There’s a lot to love about Woodlawn Cycle Cafe — its coffee, for instance — but one of our favorites is its design. The cafe manages to be sleek and modern but full of crafted details that suggest historic charm. It’s not an easy trick to pull off, necessarily, so we’ve spent some time thinking about how they did it, why it works, and what would translate well into our clients’ living spaces.
The biggest statement is the high-contrast color palette, which combines the bright whites and moody charcoals that have held strong for the last few years. The combo works especially well here to juxtapose a dark, intimate bar space against a wider, brighter dining area. It’s reminiscent of distinct rooms without throwing out a modern open plan. It’s also a play on the way shadows and light would normally fill the space, as though you’d run its natural look through a punchy Instagram filter.

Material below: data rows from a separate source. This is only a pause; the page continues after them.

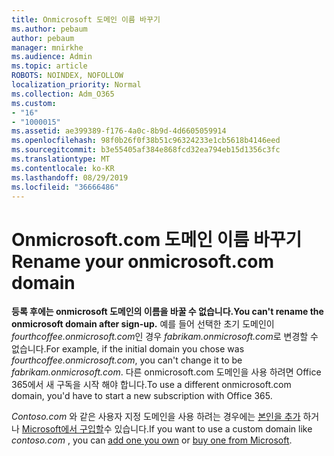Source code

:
 ```yaml
---
title: Onmicrosoft 도메인 이름 바꾸기
ms.author: pebaum
author: pebaum
manager: mnirkhe
ms.audience: Admin
ms.topic: article
ROBOTS: NOINDEX, NOFOLLOW
localization_priority: Normal
ms.collection: Adm_O365
ms.custom:
- "16"
- "1000015"
ms.assetid: ae399389-f176-4a0c-8b9d-4d6605059914
ms.openlocfilehash: 98f0b26f0f38b51c96324233e1cb5618b4146eed
ms.sourcegitcommit: b3e55405af384e868fcd32ea794eb15d1356c3fc
ms.translationtype: MT
ms.contentlocale: ko-KR
ms.lasthandoff: 08/29/2019
ms.locfileid: "36666486"
---
```

# <a name="rename-your-onmicrosoftcom-domain"></a><span data-ttu-id="118c9-102">Onmicrosoft.com 도메인 이름 바꾸기</span><span class="sxs-lookup"><span data-stu-id="118c9-102">Rename your onmicrosoft.com domain</span></span>

 <span data-ttu-id="118c9-103">**등록 후에는 onmicrosoft 도메인의 이름을 바꿀 수 없습니다.**</span><span class="sxs-lookup"><span data-stu-id="118c9-103">**You can't rename the onmicrosoft domain after sign-up.**</span></span> <span data-ttu-id="118c9-104">예를 들어 선택한 초기 도메인이 *fourthcoffee.onmicrosoft.com*인 경우 *fabrikam.onmicrosoft.com*로 변경할 수 없습니다.</span><span class="sxs-lookup"><span data-stu-id="118c9-104">For example, if the initial domain you chose was  *fourthcoffee.onmicrosoft.com*, you can't change it to be  *fabrikam.onmicrosoft.com*.</span></span> <span data-ttu-id="118c9-105">다른 onmicrosoft.com 도메인을 사용 하려면 Office 365에서 새 구독을 시작 해야 합니다.</span><span class="sxs-lookup"><span data-stu-id="118c9-105">To use a different onmicrosoft.com domain, you'd have to start a new subscription with Office 365.</span></span>
  
<span data-ttu-id="118c9-106">*Contoso.com* 와 같은 사용자 지정 도메인을 사용 하려는 경우에는 [본인을 추가](https://support.office.com/article/6383f56d-3d09-4dcb-9b41-b5f5a5efd611) 하거나 [Microsoft에서 구입할](https://support.office.com/article/1561140a-16a9-4a02-822d-a989250e479d)수 있습니다.</span><span class="sxs-lookup"><span data-stu-id="118c9-106">If you want to use a custom domain like  *contoso.com*  , you can [add one you own](https://support.office.com/article/6383f56d-3d09-4dcb-9b41-b5f5a5efd611) or [buy one from Microsoft](https://support.office.com/article/1561140a-16a9-4a02-822d-a989250e479d).</span></span>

Beyond the color difference, there’s also a subtle styling variation between the bar and the cafe spaces. The area where the coffee magic happens is lined entirely in beadboard, with symmetrical — but not entirely identical — built-in shelves and a mounted library ladder. The result is an old school space, in keeping with the handcrafted coffee drinks produced there.

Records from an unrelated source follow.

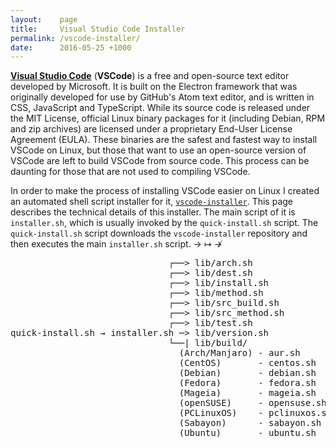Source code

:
 ```yaml
---
layout:    page
title:     Visual Studio Code Installer
permalink: /vscode-installer/
date:      2016-05-25 +1000
---
```


[**Visual Studio Code**](http://code.visualstudio.com) (**VSCode**) is a free and open-source text editor developed by Microsoft. It is built on the Electron framework that was originally developed for use by GitHub's Atom text editor, and is written in CSS, JavaScript and TypeScript. While its source code is released under the MIT License, official Linux binary packages for it (including Debian, RPM and zip archives) are licensed under a proprietary End-User License Agreement (EULA). These binaries are the safest and fastest way to install VSCode on Linux, but those that want to use an open-source version of VSCode are left to build VSCode from source code. This process can be daunting for those that are not used to compiling VSCode.

In order to make the process of installing VSCode easier on Linux I created an automated shell script installer for it, [`vscode-installer`](https://github.com/fusion809/vscode-installer). This page describes the technical details of this installer. The main script of it is `installer.sh`, which is usually invoked by the `quick-install.sh` script. The `quick-install.sh` script downloads the `vscode-installer` repository and then executes the main `installer.sh` script. → ↦ ↛

<pre class="diagram">
                              &#9484;──> lib/arch.sh
                              &#9484;──> lib/dest.sh
                              &#9484;──> lib/install.sh
                              &#9484;──> lib/method.sh
                              &#9484;──> lib/src_build.sh
                              &#9484;──> lib/src_method.sh
                              &#9484;──> lib/test.sh
quick-install.sh → installer.sh ─> lib/version.sh
                              └──| lib/build/
                                (Arch/Manjaro) - aur.sh
                                (CentOS)       - centos.sh
                                (Debian)       - debian.sh
                                (Fedora)       - fedora.sh
                                (Mageia)       - mageia.sh
                                (openSUSE)     - opensuse.sh
                                (PCLinuxOS)    - pclinuxos.sh
                                (Sabayon)      - sabayon.sh
                                (Ubuntu)       - ubuntu.sh
</pre>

The bright white cafe blends classic materials like shiplap wall cladding and white hex floor tiles with large orb lights and squared-off built-ins for a cool spin on transitional style. Like this newfangled Victorian example in Houzz, the cycle cafe doesn’t try to bridge the modern/traditional divide in each piece. Instead, both spaces blend elements from each camp for an overall transitional balance. Or, as Houzz puts it, “a cohesive union.”

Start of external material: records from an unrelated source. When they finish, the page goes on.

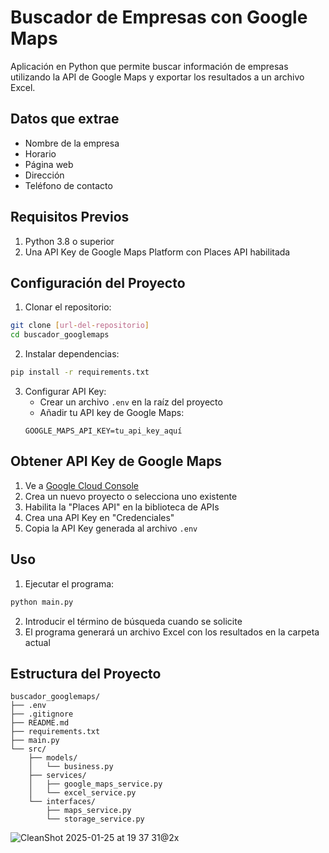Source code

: # Buscador de Empresas con Google Maps

Aplicación en Python que permite buscar información de empresas utilizando la API de Google Maps y exportar los resultados a un archivo Excel.

## Datos que extrae

- Nombre de la empresa
- Horario
- Página web
- Dirección
- Teléfono de contacto

## Requisitos Previos

1. Python 3.8 o superior
2. Una API Key de Google Maps Platform con Places API habilitada

## Configuración del Proyecto

1. Clonar el repositorio:
```bash
git clone [url-del-repositorio]
cd buscador_googlemaps
```

2. Instalar dependencias:
```bash
pip install -r requirements.txt
```

3. Configurar API Key:
   - Crear un archivo `.env` en la raíz del proyecto
   - Añadir tu API key de Google Maps:
   ```
   GOOGLE_MAPS_API_KEY=tu_api_key_aquí
   ```

## Obtener API Key de Google Maps

1. Ve a [Google Cloud Console](https://console.cloud.google.com/)
2. Crea un nuevo proyecto o selecciona uno existente
3. Habilita la "Places API" en la biblioteca de APIs
4. Crea una API Key en "Credenciales"
5. Copia la API Key generada al archivo `.env`

## Uso

1. Ejecutar el programa:
```bash
python main.py
```

2. Introducir el término de búsqueda cuando se solicite
3. El programa generará un archivo Excel con los resultados en la carpeta actual

## Estructura del Proyecto

```
buscador_googlemaps/
├── .env
├── .gitignore
├── README.md
├── requirements.txt
├── main.py
└── src/
    ├── models/
    │   └── business.py
    ├── services/
    │   ├── google_maps_service.py
    │   └── excel_service.py
    └── interfaces/
        ├── maps_service.py
        └── storage_service.py
```

![CleanShot 2025-01-25 at 19 37 31@2x](https://github.com/user-attachments/assets/0e7214a3-00fa-43fd-b1d0-393755b15486)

To achieve a similar tone, here’s what we recommend:
- Opt for one wall color throughout a space. Houzz recommends monochromatic walls as a way to modernize period architecture and emphasize its depth.
- Blend bar stools into the woodwork for an easy flow between dining and prep areas.
- Dress up simple built-in shelving with a library ladder. It’s a fancy way to make vertical storage more accessible.
- Don’t limit your idea of character elements to reclaimed wood. Home improvement stores offer traditionalist materials like beadboard, hex tile, and even shiplap that can soften a modern space.